Task item:
Leaving out any pictures, transcribe every record exactly.

Data listing:
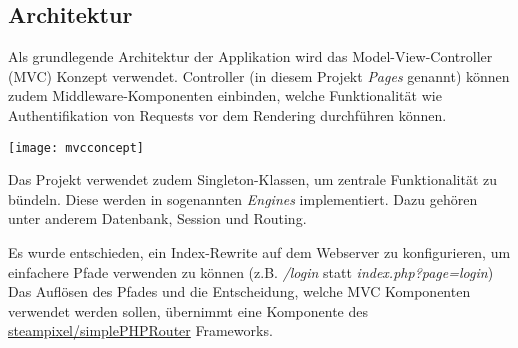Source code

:\subsection{Architektur}
Als grundlegende Architektur der Applikation wird das Model-View-Controller (MVC) Konzept verwendet. Controller (in diesem Projekt \emph{Pages} genannt) können zudem Middleware-Komponenten einbinden, welche Funktionalität wie Authentifikation von Requests vor dem Rendering durchführen können.

\vspace{2mm}
\texttt{[image: mvcconcept]}
\vspace{2mm}

Das Projekt verwendet zudem Singleton-Klassen, um zentrale Funktionalität zu bündeln. Diese werden in sogenannten \emph{Engines} implementiert. Dazu gehören unter anderem Datenbank, Session und Routing.

Es wurde entschieden, ein Index-Rewrite auf dem Webserver zu konfigurieren, um einfachere Pfade verwenden zu können (z.B. \textit{/login} statt \textit{index.php?page=login}) Das Auflösen des Pfades und die Entscheidung, welche MVC Komponenten verwendet werden sollen, übernimmt eine Komponente des \href{https://github.com/steampixel/simplePHPRouter}{steampixel/simplePHPRouter} Frameworks.
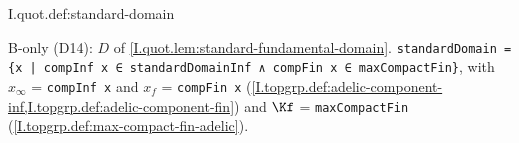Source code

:\begin{definition}
\bonly
{}
\end{definition}
\begin{tfformal}{I.quot.def:standard-domain}
\begin{tffidelity}
B-only (D14): $D$ of \cref{I.quot.lem:standard-fundamental-domain}. \texttt{standardDomain = \{x | compInf x ∈ standardDomainInf ∧ compFin x ∈ maxCompactFin\}}, with $x_\infty$ = \texttt{compInf x} and $x_f$ = \texttt{compFin x} (\cref{I.topgrp.def:adelic-component-inf,I.topgrp.def:adelic-component-fin}) and $\Kf$ = \texttt{maxCompactFin} (\cref{I.topgrp.def:max-compact-fin-adelic}).
\end{tffidelity}
\end{tfformal}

Solved problem:
Source code

:\subsection{Architektur}
Als grundlegende Architektur der Applikation wird das Model-View-Controller (MVC) Konzept verwendet. Controller (in diesem Projekt \emph{Pages} genannt) können zudem Middleware-Komponenten einbinden, welche Funktionalität wie Authentifikation von Requests vor dem Rendering durchführen können.

\vspace{2mm}
\texttt{[image: mvcconcept]}
\vspace{2mm}

Das Projekt verwendet zudem Singleton-Klassen, um zentrale Funktionalität zu bündeln. Diese werden in sogenannten \emph{Engines} implementiert. Dazu gehören unter anderem Datenbank, Session und Routing.

Es wurde entschieden, ein Index-Rewrite auf dem Webserver zu konfigurieren, um einfachere Pfade verwenden zu können (z.B. \textit{/login} statt \textit{index.php?page=login}) Das Auflösen des Pfades und die Entscheidung, welche MVC Komponenten verwendet werden sollen, übernimmt eine Komponente des \href{https://github.com/steampixel/simplePHPRouter}{steampixel/simplePHPRouter} Frameworks.
Source code

:\begin{definition}
\bonly
{}
\end{definition}
\begin{tfformal}{I.quot.def:standard-domain}
\begin{tffidelity}
B-only (D14): $D$ of \cref{I.quot.lem:standard-fundamental-domain}. \texttt{standardDomain = \{x | compInf x ∈ standardDomainInf ∧ compFin x ∈ maxCompactFin\}}, with $x_\infty$ = \texttt{compInf x} and $x_f$ = \texttt{compFin x} (\cref{I.topgrp.def:adelic-component-inf,I.topgrp.def:adelic-component-fin}) and $\Kf$ = \texttt{maxCompactFin} (\cref{I.topgrp.def:max-compact-fin-adelic}).
\end{tffidelity}
\end{tfformal}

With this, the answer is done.